Un bell’ambiente (2)

Gli allarmi della Scienza

Gli allarmi della Scienza

Dicevamo dei moniti e degli allarmi della Scienza. È ormai provato che il mondo è diventato e diventerà sempre più caldo. Ogni anno vengono battuti primati meteorologici, con temperature record, periodi prolungati di caldo e uragani fuori dal comune. Il clima sta cambiando più velocemente di quanto pensiamo. Per mantenere il pianeta vivibile va contenuto l’aumento di temperatura: a Parigi nel 2015 gli Stati si erano impegnati a stare sotto i 2°C, meglio ancora sotto 1,5°C. Ma a distanza di quattro anni facciamo peggio: le concentrazioni in atmosfera di CO2 e altri gas serra continuano ad aumentare e le temperature potrebbero crescere di 3,2° entro la fine del secolo. L’IPCC (Intergovernmental Panel on Climate Change) avverte che non centrare gli obiettivi di Parigi comporterà enormi danni economici e sociali e ci esporrà a situazioni meteorologiche ancora più estreme: tifoni e uragani sempre più intensi, maggiore siccità e desertificazione, inondazioni, innalzamento del livello dei mari per lo scioglimento dei ghiacci artici, con la sparizione di molte nazioni insulari, come le Maldive o i Paesi del Pacifico, accelerazione dell’estinzione di molte specie di piante e animali, che non avranno il tempo di adattarsi alle nuove condizioni climatiche.

Impatti ambientali e sociali importanti avverranno anche con un aumento di 1,5°C, colpendo soprattutto i Paesi in via di sviluppo, gli ecosistemi artici, le regioni aride, le isole. Anche se riuscissimo a ridurre drasticamente le emissioni, gli effetti dureranno nel tempo: le masse terrestri, soprattutto i grandi corpi di acqua e ghiaccio, possono impiegare centinaia di anni per rispondere ai cambiamenti di temperatura, e ci vogliono decenni per rimuovere i gas serra dall’atmosfera. Il cambiamento climatico è ormai avviato, l’effetto serra sta già causando carenza di acqua dolce, mette a repentaglio la produzione alimentare, e già assistiamo ad alluvioni, tempeste, ondate di calore, con sempre maggiore frequenza. Se non riusciremo a invertire la rotta avremo sempre più morti per carestie e nuove ondate migratorie, nonché costi esorbitanti per rimediare agli impatti del clima e riparare i danni.

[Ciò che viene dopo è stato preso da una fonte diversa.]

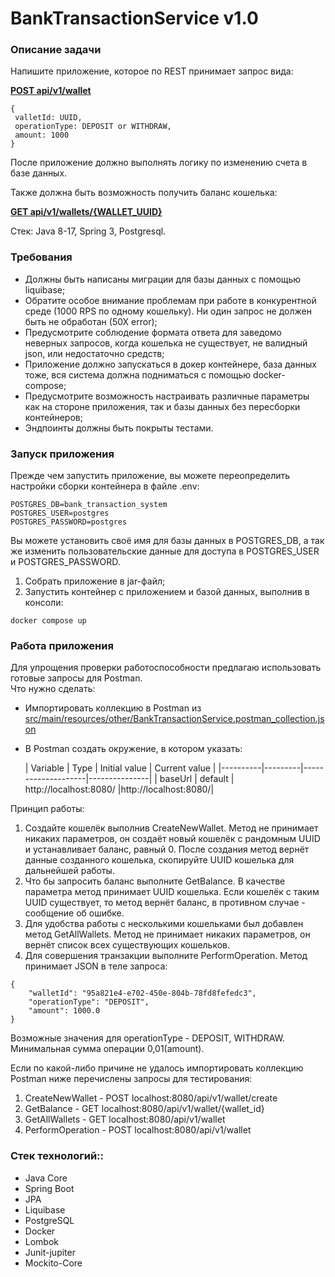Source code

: # BankTransactionService v1.0
### Описание задачи
Напишите приложение, которое по REST принимает запрос вида:

<strong><u> POST api/v1/wallet </u></strong>

```
{
 valletId: UUID,
 operationType: DEPOSIT or WITHDRAW,
 amount: 1000
}
```

После приложение должно выполнять логику по изменению счета в базе данных.

Также должна быть возможность получить баланс кошелька:

<strong><u> GET api/v1/wallets/{WALLET_UUID} </u></strong>

Стек: Java 8-17, Spring 3, Postgresql.

### Требования
- Должны быть написаны миграции для базы данных с помощью liquibase;
- Обратите особое внимание проблемам при работе в конкурентной среде (1000 RPS по одному кошельку). Ни один запрос не должен быть не обработан (50Х error);
- Предусмотрите соблюдение формата ответа для заведомо неверных запросов, когда кошелька не существует, не валидный json, или недостаточно средств;
- Приложение должно запускаться в докер контейнере, база данных тоже, вся система должна подниматься с помощью docker-compose;
- Предусмотрите возможность настраивать различные параметры как на стороне приложения, так и базы данных без пересборки контейнеров;
- Эндпоинты должны быть покрыты тестами.

### Запуск приложения
Прежде чем запустить приложение, вы можете переопределить настройки сборки контейнера в файле .env:
```
POSTGRES_DB=bank_transaction_system
POSTGRES_USER=postgres
POSTGRES_PASSWORD=postgres
```
Вы можете установить своё имя для базы данных в POSTGRES_DB, а так же изменить пользовательские данные для доступа в POSTGRES_USER и POSTGRES_PASSWORD.

1. Собрать приложение в jar-файл;
2. Запустить контейнер с приложением и базой данных, выполнив в консоли:
```
docker compose up
```

### Работа приложения
Для упрощения проверки работоспособности предлагаю использовать готовые запросы для Postman.<br>
Что нужно сделать:<br>
- Импортировать коллекцию в Postman из <u>src/main/resources/other/BankTransactionService.postman_collection.json</u>
- В Postman создать окружение, в котором указать:

   | Variable | Type    | Initial value      | Current value |
      |----------|---------|--------------------|---------------|
   | baseUrl  | default | http://localhost:8080/ |http://localhost:8080/|

Принцип работы:
1. Создайте кошелёк выполнив CreateNewWallet. Метод не принимает никаких параметров, он создаёт новый кошелёк с рандомным UUID и устанавливает баланс, равный 0.
После создания метод вернёт данные созданного кошелька, скопируйте UUID кошелька для дальнейшей работы.
2. Что бы запросить баланс выполните GetBalance. В качестве параметра метод принимает UUID кошелька. Если кошелёк с таким UUID существует, то метод вернёт баланс, 
в противном случае - сообщение об ошибке.
3. Для удобства работы с несколькими кошельками был добавлен метод GetAllWallets. Метод не принимает никаких параметров, он вернёт список всех существующих кошельков.
4. Для совершения транзакции выполните PerformOperation. Метод принимает JSON в теле запроса:
```
{
    "walletId": "95a821e4-e702-450e-804b-78fd8fefedc3",
    "operationType": "DEPOSIT",
    "amount": 1000.0
}
```
Возможные значения для operationType - DEPOSIT, WITHDRAW. Минимальная сумма операции 0,01(amount).

Если по какой-либо причине не удалось импортировать коллекцию Postman ниже перечислены запросы для тестирования:
1. CreateNewWallet - POST localhost:8080/api/v1/wallet/create
2. GetBalance - GET localhost:8080/api/v1/wallet/{wallet_id}
3. GetAllWallets - GET localhost:8080/api/v1/wallet
4. PerformOperation - POST localhost:8080/api/v1/wallet

### Стек технологий::<br>
- Java Core
- Spring Boot
- JPA
- Liquibase
- PostgreSQL
- Docker
- Lombok
- Junit-jupiter
- Mockito-Core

Il che dovrebbe preoccupare anche i cinici, i freddi economisti, coloro che guardano solo all’aspetto venale e monetario.

Tanto più in tempi di nazionalismi e sovranismi, di profughi che bussano alle nostre porte e di crisi migratorie che occupano i titoli dei i giornali. I rifugiati, i migranti che rischiano la vita cercando di sfuggire alle condizioni disperate dei loro Paesi, sono vittime degli stessi drammi contro cui si battono gli ecologisti e gli amanti della natura. Non solo dunque guerre e persecuzioni politiche, ma anche fame, siccità, alluvioni, povertà cronica. Lo status di rifiugiati economici dovrebbe avere lo stesso valore di quello di rifugiati politici.

Non c’è quindi più tempo da perdere. Soprattutto se pensiamo che Paesi come India o Cina non hanno ancora raggiunto i livelli di consumismo dell’Occidente, ma ci arriveranno presto. Bisogna abbandonare fonti fossili come carbone, gas e petrolio, accelerare la transizione verso le energie rinnovabili, ridurre plastiche e imballaggi, sfruttare i rifiuti come fonte di energia,  fermare la deforestazione e salvaguardare la biodiversità.

Non solo i governi, anche i cittadini vanno sensibilizzati: sono frequenti i casi di disobbedienza o ribellione nei confronti di misure ambientali, come l’obbligo di usare sacchetti biodegradabili o di fare la raccolta differenziata dei rifiuti. In campagna elettorale non se ne parla mai, l’argomento non fa presa sulla popolazione.

Spesso poi le misure adottate per combattere il surriscaldamento si limitano a interventi troppo dispendiosi per i cittadini (come tasse sui carburanti, costosi lavori di riqualificazione delle case, pannelli solari e auto elettriche a prezzi di mercato) alla portata di poche tasche e perciò impopolari. Una minima parte della popolazione accetta o può permettersi queste misure, anche perché comunque salari e stipendi non aumentano in proporzione: pensiamo a come sono nate le proteste dei “gilets gialli” in Francia, per l’aumento delle accise sui carburanti. I governi dovrebbero invece investire di più per ridurre le emissioni incentivando altre misure, più appetibili per i cittadini, come trasporti pubblici alla portata di tutti, ferrovie meno care, sussidi per pannelli solari accessibili a tutti i portafogli.